Today I wanted to give a shout out to my very favorite Christmas book of all time. No, it isn’t How the Grinch Stole Christmas (she says with some guilt and an apology to that wonderful classic and to Dr. Seuss himself); it’s The Red Ranger Came Calling, by Berkeley Breathed.
I was as surprised as any fan of Opus the Penguin and Bill the Cat to find a Berke Breathed book that centered on, well, human beings. But loving Bloom County, I picked it up to thumb through it. The book passed both of my tests for successful picture books: it brought me both tears and chills in the middle of the bookstore. Wiping away the tears, I hurried to the counter and bought it immediately. I’ve read it a gazillion times to classrooms, friends and individual students, and I wipe away tears every time.
The book is a wonderful piece of family folklore. Told in the first person, the main character is the boy who would grow up to be Breathed’s father. Breathed’s love for his father and his childhood experience of wonder listening to this story infuse the book with a palpable aura of joy.
The first-person narrative nails the voice of a cranky, curmudgeonly little boy raised during the Depression, trying desperately not to feel any more disappointment than his already cynical self has experienced. Breathed manages to layer in the perspective of a wiser, older self reflecting back on the story without minimizing or patronizing his young narrator at all.
The story centers on said curmudgeonly little boy’s adventures to disprove the existence of Santa Claus, in particular to expose a fake whom locals claim is the Real Deal. After all, the boy explains, “It took folks far more fruity than the Red Ranger of Mars to be tricked into believing such twaddle. Like many my age, I knew that Santa Claus and the tooth fairy and the Easter Bunny were just that many more promises hatched by those who weren’t very good at keeping any.”
The rich illustrations glow with magic. They match and magnify the tone of the narration perfectly. Half the fun of reading the book comes from giving voice to the main character. The other half comes from letting kids study the evocative pictures. The combination makes The Red Ranger one of my favorite read alouds.

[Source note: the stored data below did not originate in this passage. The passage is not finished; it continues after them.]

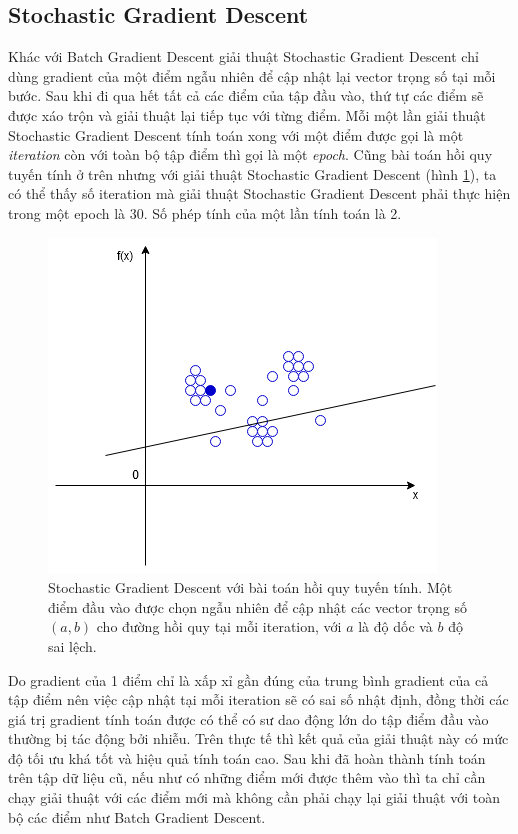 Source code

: \subsection{Stochastic Gradient Descent}
Khác với Batch Gradient Descent giải thuật Stochastic Gradient Descent chỉ dùng gradient của một điểm ngẫu nhiên để cập nhật lại vector trọng số tại mỗi bước. Sau khi đi qua hết tất cả các điểm của tập đầu vào, thứ tự các điểm sẽ được xáo trộn và giải thuật lại tiếp tục với từng điểm. Mỗi một lần giải thuật Stochastic Gradient Descent tính toán xong với một điểm được gọi là một \emph{iteration} còn với toàn bộ tập điểm thì gọi là một \emph{epoch}. Cũng bài toán hồi quy tuyến tính ở trên nhưng với giải thuật Stochastic Gradient Descent (hình \ref{fig:stochastic_gradient_descent}), ta có thể thấy số iteration mà giải thuật Stochastic Gradient Descent phải thực hiện trong một epoch là 30. Số phép tính của một lần tính toán là 2. 
\begin{figure}[ht!]
	\centerline{\includegraphics[scale=0.6]{images/stochastic_gradient_descent.png}}
  	\caption{Stochastic Gradient Descent với bài toán hồi quy tuyến tính. Một điểm đầu vào được chọn ngẫu nhiên để cập nhật các vector trọng số $(a,b)$ cho đường hồi quy tại mỗi iteration, với $a$ là độ dốc và $b$ độ sai lệch.}
  	\label{fig:stochastic_gradient_descent}
\end{figure}

Do gradient của 1 điểm chỉ là xấp xỉ gần đúng của trung bình gradient của cả tập điểm nên việc cập nhật tại mỗi iteration sẽ có sai số nhật định, đồng thời các giá trị gradient tính toán được có thể có sư dao động lớn do tập điểm đầu vào thường bị tác động bởi nhiễu. Trên thực tế thì kết quả của giải thuật này có mức độ tối ưu khá tốt và hiệu quả tính toán cao. Sau khi đã hoàn thành tính toán trên tập dữ liệu cũ, nếu như có những điểm mới được thêm vào thì ta chỉ cần chạy giải thuật với các điểm mới mà không cần phải chạy lại giải thuật với toàn bộ các điểm như Batch Gradient Descent.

To say that the boy discovers the true meaning of Christmas would be too clichéd to mean much, but I will tell you that he gains a new understanding of faith, belief and love, and just what those untrustworthy grown-ups are really trying to express with their twaddle. And as he does so, I can promise you that (if you are anything like me) you’ll find yourself wiping away tears and chills each time you reread this book to those you love.